Direct naar artikelinhoud

Het verdriet van de democratie

Luc Huyse is socioloog en emeritus hoogleraar aan de KU Leuven. Hij is de auteur van De democratie voorbij.

François Fillon, Frans presidentskandidaat, probeert via de stem van het volk zijn gevecht tegen de rechterlijke procedure te winnen. Terecht noemt Bart Eeckhout dit een "bijzonder riskante strategie" (DM 2/3). Hij zegt ook waarom. Toch wringt de titel van zijn commentaarstuk. Anders dan hij schrijft is het niet 'democratie vs. rechtsstaat'. Neen, het is een nieuwe fase in de territoriumstrijd tussen de uitvoerende en de rechterlijke macht. Tussen regeringen, of beter politieke partijen, en de magistratuur.

Macht is er altijd op uit om tegenmacht zo veel mogelijk te temmen, ook in een democratie. In ons land is dat tachtig jaar lang zichtbaar geweest bij de benoeming en promotie van rechters. In die stappen in hun loopbaan speelden partijen een rol van eerste rang. Regeerakkoorden legden vast, met de apothekersschaal in de hand, hoeveel kandidaten van elke kleur te benoemen waren. Zo hoopte men de magistraten te binden. Die domesticatie lukte niet altijd, want niet elke rechter plooide. Maar er zal in sommige verdicten wel vaak sprake geweest zijn van zelfcensuur.

Pas vanaf de vroege jaren hebben juristen, academici en journalisten gewaarschuwd voor de nefaste gevolgen van de partijpolitieke bemoeizucht. Er was de vlucht van Marc Dutroux, in april 1998, nodig om te beseffen hoe verziekt de rechtsbedeling geworden was. Vandaag is de carrière van een rechter vrijgemaakt van directe inmenging van politici. Dat is goed nieuws voor de democratie en haar tweelingzus, de rechtsstaat.

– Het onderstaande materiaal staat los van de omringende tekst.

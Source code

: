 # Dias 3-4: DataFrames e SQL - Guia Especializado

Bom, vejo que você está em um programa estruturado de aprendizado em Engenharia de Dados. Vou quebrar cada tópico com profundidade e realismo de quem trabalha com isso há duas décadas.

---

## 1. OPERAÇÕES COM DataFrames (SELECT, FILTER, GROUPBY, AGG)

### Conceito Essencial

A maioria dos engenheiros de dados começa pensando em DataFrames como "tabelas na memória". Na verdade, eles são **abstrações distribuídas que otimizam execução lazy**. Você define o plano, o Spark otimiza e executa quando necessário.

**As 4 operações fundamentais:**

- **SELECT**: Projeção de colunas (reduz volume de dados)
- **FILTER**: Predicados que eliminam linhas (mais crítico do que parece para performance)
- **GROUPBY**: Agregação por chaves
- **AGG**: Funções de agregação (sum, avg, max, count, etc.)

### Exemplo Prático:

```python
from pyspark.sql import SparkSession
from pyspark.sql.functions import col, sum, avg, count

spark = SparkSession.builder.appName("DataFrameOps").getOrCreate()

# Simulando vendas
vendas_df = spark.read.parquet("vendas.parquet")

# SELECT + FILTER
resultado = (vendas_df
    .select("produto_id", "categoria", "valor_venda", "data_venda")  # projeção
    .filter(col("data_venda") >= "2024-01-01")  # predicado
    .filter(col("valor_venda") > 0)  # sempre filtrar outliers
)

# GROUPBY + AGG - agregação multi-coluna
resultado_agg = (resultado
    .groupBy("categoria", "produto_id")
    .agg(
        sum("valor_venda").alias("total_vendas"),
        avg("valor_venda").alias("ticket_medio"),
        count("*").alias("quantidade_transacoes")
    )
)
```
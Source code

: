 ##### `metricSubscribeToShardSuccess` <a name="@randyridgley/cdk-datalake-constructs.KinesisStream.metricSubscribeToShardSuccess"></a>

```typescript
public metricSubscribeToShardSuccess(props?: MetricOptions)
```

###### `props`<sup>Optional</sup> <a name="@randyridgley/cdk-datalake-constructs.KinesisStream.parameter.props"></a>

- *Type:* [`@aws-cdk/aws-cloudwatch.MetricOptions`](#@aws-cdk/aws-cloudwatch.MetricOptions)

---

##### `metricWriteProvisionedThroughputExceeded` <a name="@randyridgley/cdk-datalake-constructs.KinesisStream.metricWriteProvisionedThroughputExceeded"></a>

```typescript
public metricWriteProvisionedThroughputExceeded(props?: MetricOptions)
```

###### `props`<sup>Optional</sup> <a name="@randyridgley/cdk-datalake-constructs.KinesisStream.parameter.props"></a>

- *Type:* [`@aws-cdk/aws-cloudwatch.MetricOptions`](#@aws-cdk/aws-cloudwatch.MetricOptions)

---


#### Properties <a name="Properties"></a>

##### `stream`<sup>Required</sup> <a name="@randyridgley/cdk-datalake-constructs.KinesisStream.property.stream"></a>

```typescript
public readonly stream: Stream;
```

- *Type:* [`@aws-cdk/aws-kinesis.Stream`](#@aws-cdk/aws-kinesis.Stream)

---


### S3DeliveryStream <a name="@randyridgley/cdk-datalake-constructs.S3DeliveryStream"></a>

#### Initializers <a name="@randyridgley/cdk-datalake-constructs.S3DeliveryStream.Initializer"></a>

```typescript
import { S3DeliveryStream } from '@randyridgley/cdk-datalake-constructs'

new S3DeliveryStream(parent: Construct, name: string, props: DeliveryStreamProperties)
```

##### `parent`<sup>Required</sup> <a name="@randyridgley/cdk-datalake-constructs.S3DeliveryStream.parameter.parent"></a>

Magistraten zetten nu en dan hun herwonnen autonomie om in uitspraken die een regering of een partij in de weg lopen. Dan komen de verhoudingen tussen beide groepen opnieuw in heftig onweer terecht. Dat is wat we nu zien. Alleen is deze episode in de oorlog om het eigen territorium van een heel andere, veel gevaarlijker aard.

'Beroep op het volk'

Een democratie mag vrezen voor haar gezondheid als de politieke klasse via een verkiezing of een referendum 'een beroep op het volk' doet. En zeker als zij daarbij de volle steun krijgt van Breitbart-achtige websites of populistische kranten. Dan is het een kleine stap naar de kreet dat 'de rechters de vijanden van het volk' zijn. Desnoods bepalen politici zelf wel wat het volk wil. Dat is in het referendum over de brexit het geval geweest. Deze krant beschreef zeer recent nog hoe een Amerikaanse multimiljardair, Robert Mercer, de Leave-campagne met zijn data-analysebedrijf winst heeft bezorgd (DM 1/3). Ook Donald Trump is langs die weg aan miljoenen stemmen geraakt.

Eeckhout schrijft dat de internetcampagne tegen "wereldvreemde rechters" vanwege de N-VA niet meer was dan een "onschuldige guitenstreek". Is dat zo? Wie de term 'wereldvreemd' in de mond neemt, gaat ervan uit dat hij weet wat de wereld is en wil. In andere tijden zou van 'volksvreemd' gesproken zijn.

Macht is er altijd op uit om tegenmacht zo veel mogelijk te temmen, schreef ik. Daar zit de tragiek in de levensloop van een democratie. Wat is er in ons land gejuicht toen rechters niet langer de juiste politieke kleur moesten hebben om aan een benoeming of promotie te komen.

Onafhankelijke magistraten, dat is de democratie op haar best. Maar kijk wat er nu gebeurt. Zoals er gejuicht is toen kranten hier niet langer de spreekbuis van de politieke partijen waren.

Onafhankelijke journalisten, dat is de democratie op haar paasbest. Zo doceren we het ook als we ontwikkelingsgeld verbinden aan het vrijmaken van de magistratuur en de pers. Maar nu zijn in Europa en de VS politici aan de macht of op weg naar de macht die, in naam van het volk, de lastige rechters en redacties tot vijanden degraderen.